# Aim of the task
Write out the listing beneath this instruction in its entirety, exactly as it reads.

# Data to process
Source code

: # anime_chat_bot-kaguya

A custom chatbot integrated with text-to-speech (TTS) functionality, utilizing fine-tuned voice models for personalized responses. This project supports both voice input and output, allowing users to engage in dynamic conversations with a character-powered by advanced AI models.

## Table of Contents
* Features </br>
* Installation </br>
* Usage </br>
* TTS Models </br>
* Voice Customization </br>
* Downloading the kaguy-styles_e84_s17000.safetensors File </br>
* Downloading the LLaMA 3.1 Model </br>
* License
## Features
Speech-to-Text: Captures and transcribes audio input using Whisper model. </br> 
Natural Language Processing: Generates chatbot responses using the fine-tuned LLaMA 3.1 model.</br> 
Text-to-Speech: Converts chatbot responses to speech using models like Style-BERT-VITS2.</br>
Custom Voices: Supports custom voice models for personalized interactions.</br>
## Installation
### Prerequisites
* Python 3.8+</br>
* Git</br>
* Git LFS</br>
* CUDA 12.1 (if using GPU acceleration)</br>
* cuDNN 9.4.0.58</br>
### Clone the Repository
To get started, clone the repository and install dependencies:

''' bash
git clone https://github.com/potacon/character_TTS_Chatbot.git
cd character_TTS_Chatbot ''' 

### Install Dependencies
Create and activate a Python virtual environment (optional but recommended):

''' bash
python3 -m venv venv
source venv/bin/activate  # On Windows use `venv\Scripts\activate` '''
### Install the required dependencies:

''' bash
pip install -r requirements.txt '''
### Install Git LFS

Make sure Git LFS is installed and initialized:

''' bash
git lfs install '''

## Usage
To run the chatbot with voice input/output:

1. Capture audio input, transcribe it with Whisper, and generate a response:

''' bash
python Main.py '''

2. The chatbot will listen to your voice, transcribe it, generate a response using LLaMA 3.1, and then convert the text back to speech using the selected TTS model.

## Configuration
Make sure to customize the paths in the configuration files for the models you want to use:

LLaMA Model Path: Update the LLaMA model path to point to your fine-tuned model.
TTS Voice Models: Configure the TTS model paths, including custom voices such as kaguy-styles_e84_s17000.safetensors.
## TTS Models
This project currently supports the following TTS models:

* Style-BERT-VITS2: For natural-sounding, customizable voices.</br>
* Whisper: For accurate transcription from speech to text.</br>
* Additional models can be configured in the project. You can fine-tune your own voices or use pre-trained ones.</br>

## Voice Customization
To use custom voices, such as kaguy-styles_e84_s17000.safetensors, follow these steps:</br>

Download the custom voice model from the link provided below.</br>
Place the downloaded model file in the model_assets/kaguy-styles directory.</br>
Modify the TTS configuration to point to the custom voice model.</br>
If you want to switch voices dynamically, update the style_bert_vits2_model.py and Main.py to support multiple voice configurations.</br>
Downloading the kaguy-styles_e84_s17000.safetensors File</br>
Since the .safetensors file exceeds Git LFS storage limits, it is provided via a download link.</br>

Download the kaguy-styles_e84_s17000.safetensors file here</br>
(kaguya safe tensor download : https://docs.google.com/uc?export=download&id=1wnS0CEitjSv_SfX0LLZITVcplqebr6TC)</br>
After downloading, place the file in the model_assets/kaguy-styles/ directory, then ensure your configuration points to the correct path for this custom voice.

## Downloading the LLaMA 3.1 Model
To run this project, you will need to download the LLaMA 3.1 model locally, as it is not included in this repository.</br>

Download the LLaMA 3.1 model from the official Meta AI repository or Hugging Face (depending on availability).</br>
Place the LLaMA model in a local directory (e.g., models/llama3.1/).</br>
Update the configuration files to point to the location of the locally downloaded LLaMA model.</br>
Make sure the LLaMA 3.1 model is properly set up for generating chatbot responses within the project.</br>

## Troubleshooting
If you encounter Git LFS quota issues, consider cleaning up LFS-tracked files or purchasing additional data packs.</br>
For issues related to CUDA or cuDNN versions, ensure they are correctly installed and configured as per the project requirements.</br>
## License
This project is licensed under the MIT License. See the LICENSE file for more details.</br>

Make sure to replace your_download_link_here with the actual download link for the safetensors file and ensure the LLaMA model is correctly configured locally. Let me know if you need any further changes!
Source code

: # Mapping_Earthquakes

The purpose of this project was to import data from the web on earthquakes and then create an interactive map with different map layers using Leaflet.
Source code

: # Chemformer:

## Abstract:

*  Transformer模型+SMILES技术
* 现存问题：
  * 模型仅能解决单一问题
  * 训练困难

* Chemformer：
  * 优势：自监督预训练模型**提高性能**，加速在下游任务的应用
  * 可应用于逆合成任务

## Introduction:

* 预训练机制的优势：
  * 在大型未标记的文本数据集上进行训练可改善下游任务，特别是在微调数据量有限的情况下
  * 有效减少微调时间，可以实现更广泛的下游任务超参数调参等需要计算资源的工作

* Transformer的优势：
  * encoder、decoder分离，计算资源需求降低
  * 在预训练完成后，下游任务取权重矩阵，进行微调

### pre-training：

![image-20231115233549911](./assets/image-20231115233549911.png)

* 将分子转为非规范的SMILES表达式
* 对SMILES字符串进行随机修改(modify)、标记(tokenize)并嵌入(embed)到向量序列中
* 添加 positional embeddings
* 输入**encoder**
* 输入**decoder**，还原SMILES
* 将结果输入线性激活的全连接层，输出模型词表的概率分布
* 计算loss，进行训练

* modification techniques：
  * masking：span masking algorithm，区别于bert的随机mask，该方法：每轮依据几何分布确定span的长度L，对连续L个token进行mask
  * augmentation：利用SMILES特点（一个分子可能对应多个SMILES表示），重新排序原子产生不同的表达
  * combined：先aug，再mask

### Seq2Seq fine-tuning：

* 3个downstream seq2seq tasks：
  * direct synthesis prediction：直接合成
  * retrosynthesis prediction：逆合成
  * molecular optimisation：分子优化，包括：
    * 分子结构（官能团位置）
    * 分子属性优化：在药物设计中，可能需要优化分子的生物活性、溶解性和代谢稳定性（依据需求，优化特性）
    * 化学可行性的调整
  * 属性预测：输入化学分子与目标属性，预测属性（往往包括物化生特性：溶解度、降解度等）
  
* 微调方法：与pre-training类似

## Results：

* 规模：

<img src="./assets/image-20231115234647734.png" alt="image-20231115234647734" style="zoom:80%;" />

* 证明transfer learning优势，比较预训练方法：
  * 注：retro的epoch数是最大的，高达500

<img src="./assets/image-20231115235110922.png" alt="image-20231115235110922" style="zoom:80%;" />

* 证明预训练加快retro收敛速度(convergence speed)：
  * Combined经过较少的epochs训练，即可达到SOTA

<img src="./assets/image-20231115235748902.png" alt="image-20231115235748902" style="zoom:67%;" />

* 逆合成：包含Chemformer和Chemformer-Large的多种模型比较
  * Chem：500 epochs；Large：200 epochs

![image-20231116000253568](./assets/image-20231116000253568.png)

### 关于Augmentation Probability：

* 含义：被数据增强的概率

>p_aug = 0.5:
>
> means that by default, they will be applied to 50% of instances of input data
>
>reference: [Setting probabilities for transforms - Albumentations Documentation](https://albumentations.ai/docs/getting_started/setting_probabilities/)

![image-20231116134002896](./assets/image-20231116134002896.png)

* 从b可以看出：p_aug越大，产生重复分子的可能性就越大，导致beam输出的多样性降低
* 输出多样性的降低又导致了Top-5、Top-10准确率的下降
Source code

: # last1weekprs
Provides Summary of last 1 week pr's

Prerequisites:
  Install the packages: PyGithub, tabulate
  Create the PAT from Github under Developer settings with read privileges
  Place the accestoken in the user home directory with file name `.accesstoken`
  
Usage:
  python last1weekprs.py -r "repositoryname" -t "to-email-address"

# Final answer
Source code

: # anime_chat_bot-kaguya

A custom chatbot integrated with text-to-speech (TTS) functionality, utilizing fine-tuned voice models for personalized responses. This project supports both voice input and output, allowing users to engage in dynamic conversations with a character-powered by advanced AI models.

## Table of Contents
* Features </br>
* Installation </br>
* Usage </br>
* TTS Models </br>
* Voice Customization </br>
* Downloading the kaguy-styles_e84_s17000.safetensors File </br>
* Downloading the LLaMA 3.1 Model </br>
* License
## Features
Speech-to-Text: Captures and transcribes audio input using Whisper model. </br> 
Natural Language Processing: Generates chatbot responses using the fine-tuned LLaMA 3.1 model.</br> 
Text-to-Speech: Converts chatbot responses to speech using models like Style-BERT-VITS2.</br>
Custom Voices: Supports custom voice models for personalized interactions.</br>
## Installation
### Prerequisites
* Python 3.8+</br>
* Git</br>
* Git LFS</br>
* CUDA 12.1 (if using GPU acceleration)</br>
* cuDNN 9.4.0.58</br>
### Clone the Repository
To get started, clone the repository and install dependencies:

''' bash
git clone https://github.com/potacon/character_TTS_Chatbot.git
cd character_TTS_Chatbot ''' 

### Install Dependencies
Create and activate a Python virtual environment (optional but recommended):

''' bash
python3 -m venv venv
source venv/bin/activate  # On Windows use `venv\Scripts\activate` '''
### Install the required dependencies:

''' bash
pip install -r requirements.txt '''
### Install Git LFS

Make sure Git LFS is installed and initialized:

''' bash
git lfs install '''

## Usage
To run the chatbot with voice input/output:

1. Capture audio input, transcribe it with Whisper, and generate a response:

''' bash
python Main.py '''

2. The chatbot will listen to your voice, transcribe it, generate a response using LLaMA 3.1, and then convert the text back to speech using the selected TTS model.

## Configuration
Make sure to customize the paths in the configuration files for the models you want to use:

LLaMA Model Path: Update the LLaMA model path to point to your fine-tuned model.
TTS Voice Models: Configure the TTS model paths, including custom voices such as kaguy-styles_e84_s17000.safetensors.
## TTS Models
This project currently supports the following TTS models:

* Style-BERT-VITS2: For natural-sounding, customizable voices.</br>
* Whisper: For accurate transcription from speech to text.</br>
* Additional models can be configured in the project. You can fine-tune your own voices or use pre-trained ones.</br>

## Voice Customization
To use custom voices, such as kaguy-styles_e84_s17000.safetensors, follow these steps:</br>

Download the custom voice model from the link provided below.</br>
Place the downloaded model file in the model_assets/kaguy-styles directory.</br>
Modify the TTS configuration to point to the custom voice model.</br>
If you want to switch voices dynamically, update the style_bert_vits2_model.py and Main.py to support multiple voice configurations.</br>
Downloading the kaguy-styles_e84_s17000.safetensors File</br>
Since the .safetensors file exceeds Git LFS storage limits, it is provided via a download link.</br>

Download the kaguy-styles_e84_s17000.safetensors file here</br>
(kaguya safe tensor download : https://docs.google.com/uc?export=download&id=1wnS0CEitjSv_SfX0LLZITVcplqebr6TC)</br>
After downloading, place the file in the model_assets/kaguy-styles/ directory, then ensure your configuration points to the correct path for this custom voice.

## Downloading the LLaMA 3.1 Model
To run this project, you will need to download the LLaMA 3.1 model locally, as it is not included in this repository.</br>

Download the LLaMA 3.1 model from the official Meta AI repository or Hugging Face (depending on availability).</br>
Place the LLaMA model in a local directory (e.g., models/llama3.1/).</br>
Update the configuration files to point to the location of the locally downloaded LLaMA model.</br>
Make sure the LLaMA 3.1 model is properly set up for generating chatbot responses within the project.</br>

## Troubleshooting
If you encounter Git LFS quota issues, consider cleaning up LFS-tracked files or purchasing additional data packs.</br>
For issues related to CUDA or cuDNN versions, ensure they are correctly installed and configured as per the project requirements.</br>
## License
This project is licensed under the MIT License. See the LICENSE file for more details.</br>

Make sure to replace your_download_link_here with the actual download link for the safetensors file and ensure the LLaMA model is correctly configured locally. Let me know if you need any further changes!
Source code

: # Mapping_Earthquakes

The purpose of this project was to import data from the web on earthquakes and then create an interactive map with different map layers using Leaflet.
Source code

: # Chemformer:

## Abstract:

*  Transformer模型+SMILES技术
* 现存问题：
  * 模型仅能解决单一问题
  * 训练困难

* Chemformer：
  * 优势：自监督预训练模型**提高性能**，加速在下游任务的应用
  * 可应用于逆合成任务

## Introduction:

* 预训练机制的优势：
  * 在大型未标记的文本数据集上进行训练可改善下游任务，特别是在微调数据量有限的情况下
  * 有效减少微调时间，可以实现更广泛的下游任务超参数调参等需要计算资源的工作

* Transformer的优势：
  * encoder、decoder分离，计算资源需求降低
  * 在预训练完成后，下游任务取权重矩阵，进行微调

### pre-training：

![image-20231115233549911](./assets/image-20231115233549911.png)

* 将分子转为非规范的SMILES表达式
* 对SMILES字符串进行随机修改(modify)、标记(tokenize)并嵌入(embed)到向量序列中
* 添加 positional embeddings
* 输入**encoder**
* 输入**decoder**，还原SMILES
* 将结果输入线性激活的全连接层，输出模型词表的概率分布
* 计算loss，进行训练

* modification techniques：
  * masking：span masking algorithm，区别于bert的随机mask，该方法：每轮依据几何分布确定span的长度L，对连续L个token进行mask
  * augmentation：利用SMILES特点（一个分子可能对应多个SMILES表示），重新排序原子产生不同的表达
  * combined：先aug，再mask

### Seq2Seq fine-tuning：

* 3个downstream seq2seq tasks：
  * direct synthesis prediction：直接合成
  * retrosynthesis prediction：逆合成
  * molecular optimisation：分子优化，包括：
    * 分子结构（官能团位置）
    * 分子属性优化：在药物设计中，可能需要优化分子的生物活性、溶解性和代谢稳定性（依据需求，优化特性）
    * 化学可行性的调整
  * 属性预测：输入化学分子与目标属性，预测属性（往往包括物化生特性：溶解度、降解度等）
  
* 微调方法：与pre-training类似

## Results：

* 规模：

<img src="./assets/image-20231115234647734.png" alt="image-20231115234647734" style="zoom:80%;" />

* 证明transfer learning优势，比较预训练方法：
  * 注：retro的epoch数是最大的，高达500

<img src="./assets/image-20231115235110922.png" alt="image-20231115235110922" style="zoom:80%;" />

* 证明预训练加快retro收敛速度(convergence speed)：
  * Combined经过较少的epochs训练，即可达到SOTA

<img src="./assets/image-20231115235748902.png" alt="image-20231115235748902" style="zoom:67%;" />

* 逆合成：包含Chemformer和Chemformer-Large的多种模型比较
  * Chem：500 epochs；Large：200 epochs

![image-20231116000253568](./assets/image-20231116000253568.png)

### 关于Augmentation Probability：

* 含义：被数据增强的概率

>p_aug = 0.5:
>
> means that by default, they will be applied to 50% of instances of input data
>
>reference: [Setting probabilities for transforms - Albumentations Documentation](https://albumentations.ai/docs/getting_started/setting_probabilities/)

![image-20231116134002896](./assets/image-20231116134002896.png)

* 从b可以看出：p_aug越大，产生重复分子的可能性就越大，导致beam输出的多样性降低
* 输出多样性的降低又导致了Top-5、Top-10准确率的下降
Source code

: # last1weekprs
Provides Summary of last 1 week pr's

Prerequisites:
  Install the packages: PyGithub, tabulate
  Create the PAT from Github under Developer settings with read privileges
  Place the accestoken in the user home directory with file name `.accesstoken`
  
Usage:
  python last1weekprs.py -r "repositoryname" -t "to-email-address"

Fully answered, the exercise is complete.